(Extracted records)
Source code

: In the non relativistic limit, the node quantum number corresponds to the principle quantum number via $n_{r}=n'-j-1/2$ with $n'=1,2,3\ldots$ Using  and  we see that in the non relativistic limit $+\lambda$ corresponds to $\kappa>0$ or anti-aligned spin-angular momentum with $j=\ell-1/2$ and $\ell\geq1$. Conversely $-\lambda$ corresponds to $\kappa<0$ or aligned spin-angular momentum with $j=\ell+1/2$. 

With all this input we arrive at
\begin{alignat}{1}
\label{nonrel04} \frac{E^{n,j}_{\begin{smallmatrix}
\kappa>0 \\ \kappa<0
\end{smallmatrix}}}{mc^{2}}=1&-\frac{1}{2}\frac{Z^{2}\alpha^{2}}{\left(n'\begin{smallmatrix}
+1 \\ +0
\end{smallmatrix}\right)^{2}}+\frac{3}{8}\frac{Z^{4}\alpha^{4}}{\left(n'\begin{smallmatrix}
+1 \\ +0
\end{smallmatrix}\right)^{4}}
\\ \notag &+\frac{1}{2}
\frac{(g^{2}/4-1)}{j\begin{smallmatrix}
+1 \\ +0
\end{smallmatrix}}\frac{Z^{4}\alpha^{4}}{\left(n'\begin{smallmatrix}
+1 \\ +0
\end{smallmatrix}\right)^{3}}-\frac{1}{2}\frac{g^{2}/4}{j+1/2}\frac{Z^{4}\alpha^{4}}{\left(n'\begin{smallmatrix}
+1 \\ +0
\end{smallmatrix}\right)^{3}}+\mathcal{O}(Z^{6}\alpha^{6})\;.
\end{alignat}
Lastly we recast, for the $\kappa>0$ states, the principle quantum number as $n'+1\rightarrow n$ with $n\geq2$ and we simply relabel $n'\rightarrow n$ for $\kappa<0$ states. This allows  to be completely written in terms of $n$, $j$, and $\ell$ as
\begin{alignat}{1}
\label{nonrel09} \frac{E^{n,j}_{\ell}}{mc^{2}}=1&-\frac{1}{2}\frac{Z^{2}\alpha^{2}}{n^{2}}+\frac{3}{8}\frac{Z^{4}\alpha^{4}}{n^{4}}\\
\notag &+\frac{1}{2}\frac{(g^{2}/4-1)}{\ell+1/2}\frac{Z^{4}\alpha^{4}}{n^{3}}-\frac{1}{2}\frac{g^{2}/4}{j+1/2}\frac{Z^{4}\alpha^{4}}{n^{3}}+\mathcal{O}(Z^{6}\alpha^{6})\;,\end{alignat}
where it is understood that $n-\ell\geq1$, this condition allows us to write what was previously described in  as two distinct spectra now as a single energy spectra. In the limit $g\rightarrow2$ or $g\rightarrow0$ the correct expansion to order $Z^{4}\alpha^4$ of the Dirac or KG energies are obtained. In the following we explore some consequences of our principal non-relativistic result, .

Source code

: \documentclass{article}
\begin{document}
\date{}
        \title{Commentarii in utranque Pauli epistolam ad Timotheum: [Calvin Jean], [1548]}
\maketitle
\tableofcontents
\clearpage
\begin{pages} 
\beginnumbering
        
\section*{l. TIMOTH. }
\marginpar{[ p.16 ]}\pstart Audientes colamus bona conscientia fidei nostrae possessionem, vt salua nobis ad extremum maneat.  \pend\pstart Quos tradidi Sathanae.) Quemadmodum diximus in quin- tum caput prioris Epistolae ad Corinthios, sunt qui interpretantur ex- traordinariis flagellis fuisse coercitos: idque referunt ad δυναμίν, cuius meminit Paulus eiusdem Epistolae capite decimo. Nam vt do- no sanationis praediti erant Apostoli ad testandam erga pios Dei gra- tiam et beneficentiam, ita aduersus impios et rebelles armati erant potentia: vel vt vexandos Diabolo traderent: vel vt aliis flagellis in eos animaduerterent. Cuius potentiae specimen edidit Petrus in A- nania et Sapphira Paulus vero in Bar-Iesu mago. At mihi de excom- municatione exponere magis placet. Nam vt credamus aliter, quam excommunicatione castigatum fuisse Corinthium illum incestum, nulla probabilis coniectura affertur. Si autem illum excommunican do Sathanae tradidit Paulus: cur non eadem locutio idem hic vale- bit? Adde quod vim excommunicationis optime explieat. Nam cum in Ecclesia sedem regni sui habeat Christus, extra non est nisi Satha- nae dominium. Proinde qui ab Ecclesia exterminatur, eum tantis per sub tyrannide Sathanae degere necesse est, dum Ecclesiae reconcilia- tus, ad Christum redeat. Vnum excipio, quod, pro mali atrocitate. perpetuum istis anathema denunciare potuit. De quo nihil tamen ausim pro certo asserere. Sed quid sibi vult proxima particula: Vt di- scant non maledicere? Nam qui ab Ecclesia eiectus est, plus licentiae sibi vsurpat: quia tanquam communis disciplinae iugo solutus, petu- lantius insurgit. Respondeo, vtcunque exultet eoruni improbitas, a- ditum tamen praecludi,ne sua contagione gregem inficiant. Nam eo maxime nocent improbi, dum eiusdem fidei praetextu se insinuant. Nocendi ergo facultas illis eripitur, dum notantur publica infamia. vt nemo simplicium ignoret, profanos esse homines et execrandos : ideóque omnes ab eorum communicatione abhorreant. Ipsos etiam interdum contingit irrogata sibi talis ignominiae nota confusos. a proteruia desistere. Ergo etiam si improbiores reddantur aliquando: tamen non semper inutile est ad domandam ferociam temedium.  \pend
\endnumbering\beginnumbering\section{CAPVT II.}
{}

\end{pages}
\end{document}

▶ [WHAT YOU ARE ASKED TO DO]:
Transcribe each entry exactly.

▶ [SOLUTION TO THE PROBLEM]:
Source code

: In the non relativistic limit, the node quantum number corresponds to the principle quantum number via $n_{r}=n'-j-1/2$ with $n'=1,2,3\ldots$ Using  and  we see that in the non relativistic limit $+\lambda$ corresponds to $\kappa>0$ or anti-aligned spin-angular momentum with $j=\ell-1/2$ and $\ell\geq1$. Conversely $-\lambda$ corresponds to $\kappa<0$ or aligned spin-angular momentum with $j=\ell+1/2$. 

With all this input we arrive at
\begin{alignat}{1}
\label{nonrel04} \frac{E^{n,j}_{\begin{smallmatrix}
\kappa>0 \\ \kappa<0
\end{smallmatrix}}}{mc^{2}}=1&-\frac{1}{2}\frac{Z^{2}\alpha^{2}}{\left(n'\begin{smallmatrix}
+1 \\ +0
\end{smallmatrix}\right)^{2}}+\frac{3}{8}\frac{Z^{4}\alpha^{4}}{\left(n'\begin{smallmatrix}
+1 \\ +0
\end{smallmatrix}\right)^{4}}
\\ \notag &+\frac{1}{2}
\frac{(g^{2}/4-1)}{j\begin{smallmatrix}
+1 \\ +0
\end{smallmatrix}}\frac{Z^{4}\alpha^{4}}{\left(n'\begin{smallmatrix}
+1 \\ +0
\end{smallmatrix}\right)^{3}}-\frac{1}{2}\frac{g^{2}/4}{j+1/2}\frac{Z^{4}\alpha^{4}}{\left(n'\begin{smallmatrix}
+1 \\ +0
\end{smallmatrix}\right)^{3}}+\mathcal{O}(Z^{6}\alpha^{6})\;.
\end{alignat}
Lastly we recast, for the $\kappa>0$ states, the principle quantum number as $n'+1\rightarrow n$ with $n\geq2$ and we simply relabel $n'\rightarrow n$ for $\kappa<0$ states. This allows  to be completely written in terms of $n$, $j$, and $\ell$ as
\begin{alignat}{1}
\label{nonrel09} \frac{E^{n,j}_{\ell}}{mc^{2}}=1&-\frac{1}{2}\frac{Z^{2}\alpha^{2}}{n^{2}}+\frac{3}{8}\frac{Z^{4}\alpha^{4}}{n^{4}}\\
\notag &+\frac{1}{2}\frac{(g^{2}/4-1)}{\ell+1/2}\frac{Z^{4}\alpha^{4}}{n^{3}}-\frac{1}{2}\frac{g^{2}/4}{j+1/2}\frac{Z^{4}\alpha^{4}}{n^{3}}+\mathcal{O}(Z^{6}\alpha^{6})\;,\end{alignat}
where it is understood that $n-\ell\geq1$, this condition allows us to write what was previously described in  as two distinct spectra now as a single energy spectra. In the limit $g\rightarrow2$ or $g\rightarrow0$ the correct expansion to order $Z^{4}\alpha^4$ of the Dirac or KG energies are obtained. In the following we explore some consequences of our principal non-relativistic result, .

Source code

: \documentclass{article}
\begin{document}
\date{}
        \title{Commentarii in utranque Pauli epistolam ad Timotheum: [Calvin Jean], [1548]}
\maketitle
\tableofcontents
\clearpage
\begin{pages} 
\beginnumbering
        
\section*{l. TIMOTH. }
\marginpar{[ p.16 ]}\pstart Audientes colamus bona conscientia fidei nostrae possessionem, vt salua nobis ad extremum maneat.  \pend\pstart Quos tradidi Sathanae.) Quemadmodum diximus in quin- tum caput prioris Epistolae ad Corinthios, sunt qui interpretantur ex- traordinariis flagellis fuisse coercitos: idque referunt ad δυναμίν, cuius meminit Paulus eiusdem Epistolae capite decimo. Nam vt do- no sanationis praediti erant Apostoli ad testandam erga pios Dei gra- tiam et beneficentiam, ita aduersus impios et rebelles armati erant potentia: vel vt vexandos Diabolo traderent: vel vt aliis flagellis in eos animaduerterent. Cuius potentiae specimen edidit Petrus in A- nania et Sapphira Paulus vero in Bar-Iesu mago. At mihi de excom- municatione exponere magis placet. Nam vt credamus aliter, quam excommunicatione castigatum fuisse Corinthium illum incestum, nulla probabilis coniectura affertur. Si autem illum excommunican do Sathanae tradidit Paulus: cur non eadem locutio idem hic vale- bit? Adde quod vim excommunicationis optime explieat. Nam cum in Ecclesia sedem regni sui habeat Christus, extra non est nisi Satha- nae dominium. Proinde qui ab Ecclesia exterminatur, eum tantis per sub tyrannide Sathanae degere necesse est, dum Ecclesiae reconcilia- tus, ad Christum redeat. Vnum excipio, quod, pro mali atrocitate. perpetuum istis anathema denunciare potuit. De quo nihil tamen ausim pro certo asserere. Sed quid sibi vult proxima particula: Vt di- scant non maledicere? Nam qui ab Ecclesia eiectus est, plus licentiae sibi vsurpat: quia tanquam communis disciplinae iugo solutus, petu- lantius insurgit. Respondeo, vtcunque exultet eoruni improbitas, a- ditum tamen praecludi,ne sua contagione gregem inficiant. Nam eo maxime nocent improbi, dum eiusdem fidei praetextu se insinuant. Nocendi ergo facultas illis eripitur, dum notantur publica infamia. vt nemo simplicium ignoret, profanos esse homines et execrandos : ideóque omnes ab eorum communicatione abhorreant. Ipsos etiam interdum contingit irrogata sibi talis ignominiae nota confusos. a proteruia desistere. Ergo etiam si improbiores reddantur aliquando: tamen non semper inutile est ad domandam ferociam temedium.  \pend
\endnumbering\beginnumbering\section{CAPVT II.}
{}

\end{pages}
\end{document}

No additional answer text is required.